## Source information
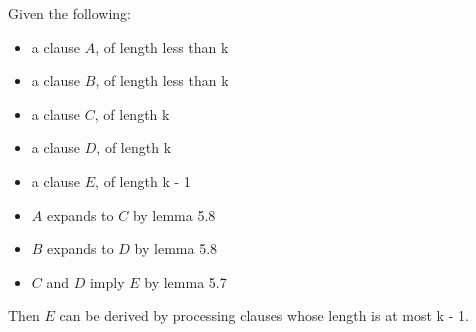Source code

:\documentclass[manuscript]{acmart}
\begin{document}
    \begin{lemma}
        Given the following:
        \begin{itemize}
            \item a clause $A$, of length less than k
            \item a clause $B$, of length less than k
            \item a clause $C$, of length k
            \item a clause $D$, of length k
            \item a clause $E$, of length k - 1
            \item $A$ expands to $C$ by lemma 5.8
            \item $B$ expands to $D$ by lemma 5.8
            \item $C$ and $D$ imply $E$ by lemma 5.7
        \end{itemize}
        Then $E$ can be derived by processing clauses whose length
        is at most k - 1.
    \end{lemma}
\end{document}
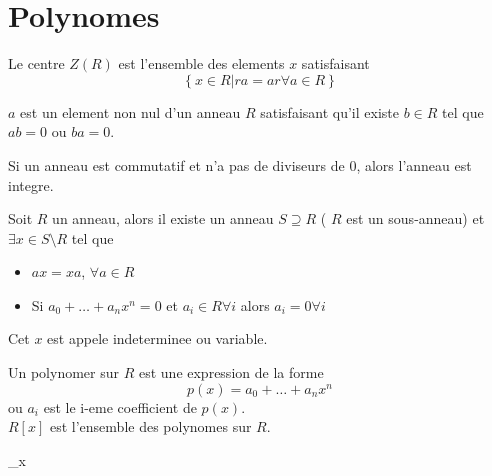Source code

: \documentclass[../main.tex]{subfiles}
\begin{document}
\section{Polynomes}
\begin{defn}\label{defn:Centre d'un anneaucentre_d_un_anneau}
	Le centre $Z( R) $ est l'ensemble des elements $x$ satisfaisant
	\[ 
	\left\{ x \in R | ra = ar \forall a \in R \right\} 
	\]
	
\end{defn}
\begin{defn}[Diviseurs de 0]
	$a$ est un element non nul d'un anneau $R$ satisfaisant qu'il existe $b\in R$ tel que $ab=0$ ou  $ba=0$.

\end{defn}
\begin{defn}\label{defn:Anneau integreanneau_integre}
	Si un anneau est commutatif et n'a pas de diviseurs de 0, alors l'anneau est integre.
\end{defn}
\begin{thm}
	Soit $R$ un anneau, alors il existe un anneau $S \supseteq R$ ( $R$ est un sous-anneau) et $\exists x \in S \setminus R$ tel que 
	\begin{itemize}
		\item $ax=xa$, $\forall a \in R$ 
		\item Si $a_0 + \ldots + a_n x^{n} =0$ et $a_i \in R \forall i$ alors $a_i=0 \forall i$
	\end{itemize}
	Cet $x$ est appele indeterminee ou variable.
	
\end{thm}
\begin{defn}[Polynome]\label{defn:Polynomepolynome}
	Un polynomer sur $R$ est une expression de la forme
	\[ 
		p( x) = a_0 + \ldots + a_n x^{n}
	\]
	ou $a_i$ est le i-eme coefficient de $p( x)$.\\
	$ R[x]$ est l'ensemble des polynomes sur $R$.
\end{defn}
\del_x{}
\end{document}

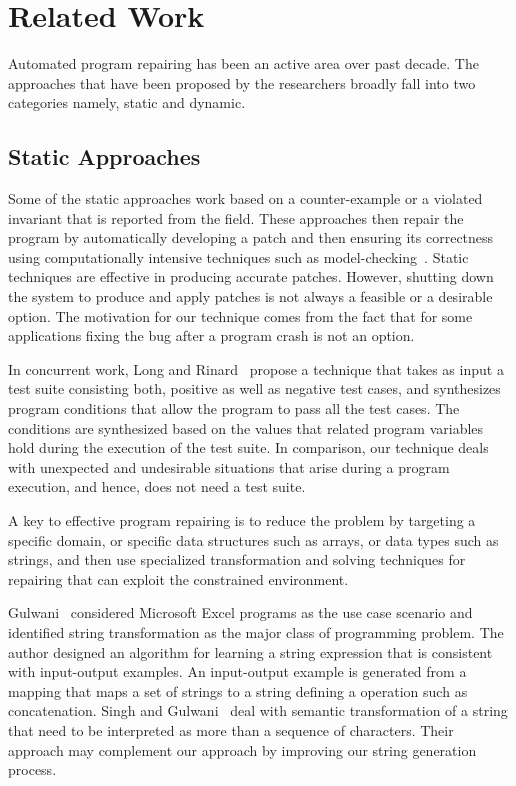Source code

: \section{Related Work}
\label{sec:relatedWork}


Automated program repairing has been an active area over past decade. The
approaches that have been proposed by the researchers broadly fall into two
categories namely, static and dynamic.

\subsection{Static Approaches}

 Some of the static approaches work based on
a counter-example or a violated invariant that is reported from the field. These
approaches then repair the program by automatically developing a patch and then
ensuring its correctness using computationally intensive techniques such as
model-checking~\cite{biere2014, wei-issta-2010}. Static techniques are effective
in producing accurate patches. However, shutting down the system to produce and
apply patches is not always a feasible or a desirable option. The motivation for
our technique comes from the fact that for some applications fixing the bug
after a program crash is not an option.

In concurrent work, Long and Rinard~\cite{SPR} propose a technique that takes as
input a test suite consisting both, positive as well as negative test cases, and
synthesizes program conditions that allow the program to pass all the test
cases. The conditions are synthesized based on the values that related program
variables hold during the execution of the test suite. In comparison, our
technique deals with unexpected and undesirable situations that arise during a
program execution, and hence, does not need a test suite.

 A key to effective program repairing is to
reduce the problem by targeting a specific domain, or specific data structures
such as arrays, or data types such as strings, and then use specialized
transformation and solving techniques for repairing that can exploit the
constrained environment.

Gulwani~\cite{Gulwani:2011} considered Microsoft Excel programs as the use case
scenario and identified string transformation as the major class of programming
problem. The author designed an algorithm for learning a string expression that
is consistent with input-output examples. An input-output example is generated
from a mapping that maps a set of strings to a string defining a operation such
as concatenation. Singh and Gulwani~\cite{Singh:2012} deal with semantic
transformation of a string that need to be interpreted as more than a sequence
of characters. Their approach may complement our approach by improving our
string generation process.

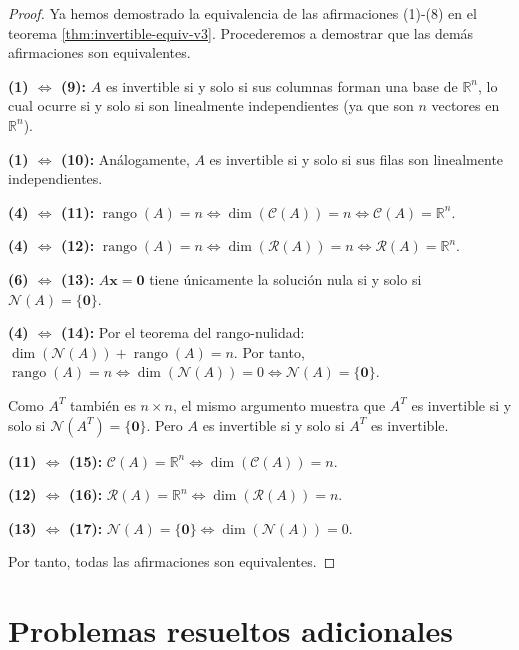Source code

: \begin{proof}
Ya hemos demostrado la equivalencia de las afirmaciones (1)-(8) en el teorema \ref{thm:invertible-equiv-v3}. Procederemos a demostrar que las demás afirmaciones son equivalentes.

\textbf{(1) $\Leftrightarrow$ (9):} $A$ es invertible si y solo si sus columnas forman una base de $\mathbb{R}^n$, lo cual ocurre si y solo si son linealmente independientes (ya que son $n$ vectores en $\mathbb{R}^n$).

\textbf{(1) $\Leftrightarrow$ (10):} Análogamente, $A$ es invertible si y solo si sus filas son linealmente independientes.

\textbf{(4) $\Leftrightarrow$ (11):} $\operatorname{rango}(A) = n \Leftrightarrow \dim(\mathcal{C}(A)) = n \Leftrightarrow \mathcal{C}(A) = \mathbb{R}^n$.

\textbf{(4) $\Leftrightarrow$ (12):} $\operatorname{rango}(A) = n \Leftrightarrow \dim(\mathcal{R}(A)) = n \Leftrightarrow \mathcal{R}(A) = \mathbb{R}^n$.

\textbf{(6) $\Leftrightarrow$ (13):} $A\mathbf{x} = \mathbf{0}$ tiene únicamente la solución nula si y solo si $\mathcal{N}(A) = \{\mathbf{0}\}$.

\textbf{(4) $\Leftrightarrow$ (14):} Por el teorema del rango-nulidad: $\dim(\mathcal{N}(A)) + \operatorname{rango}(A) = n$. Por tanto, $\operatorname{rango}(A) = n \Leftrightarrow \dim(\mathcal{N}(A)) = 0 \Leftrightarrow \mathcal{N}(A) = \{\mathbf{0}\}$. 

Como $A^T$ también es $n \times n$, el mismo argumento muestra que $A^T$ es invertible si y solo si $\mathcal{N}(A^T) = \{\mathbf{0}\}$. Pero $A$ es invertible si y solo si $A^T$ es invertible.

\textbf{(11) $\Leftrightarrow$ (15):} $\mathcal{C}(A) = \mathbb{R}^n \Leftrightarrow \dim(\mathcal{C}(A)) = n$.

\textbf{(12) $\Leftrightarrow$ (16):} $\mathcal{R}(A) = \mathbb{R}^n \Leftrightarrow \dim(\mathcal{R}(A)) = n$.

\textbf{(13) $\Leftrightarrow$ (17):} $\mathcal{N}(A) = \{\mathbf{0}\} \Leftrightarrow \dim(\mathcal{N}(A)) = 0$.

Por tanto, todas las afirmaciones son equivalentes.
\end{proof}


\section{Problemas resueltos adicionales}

## Your goal
Make an exact copy of the records from their first line through the line containing "clause $B$, of length less than k", both ends included, with the pictures omitted.

## Solution below
Source code

:\documentclass[manuscript]{acmart}
\begin{document}
    \begin{lemma}
        Given the following:
        \begin{itemize}
            \item a clause $A$, of length less than k
            \item a clause $B$, of length less than k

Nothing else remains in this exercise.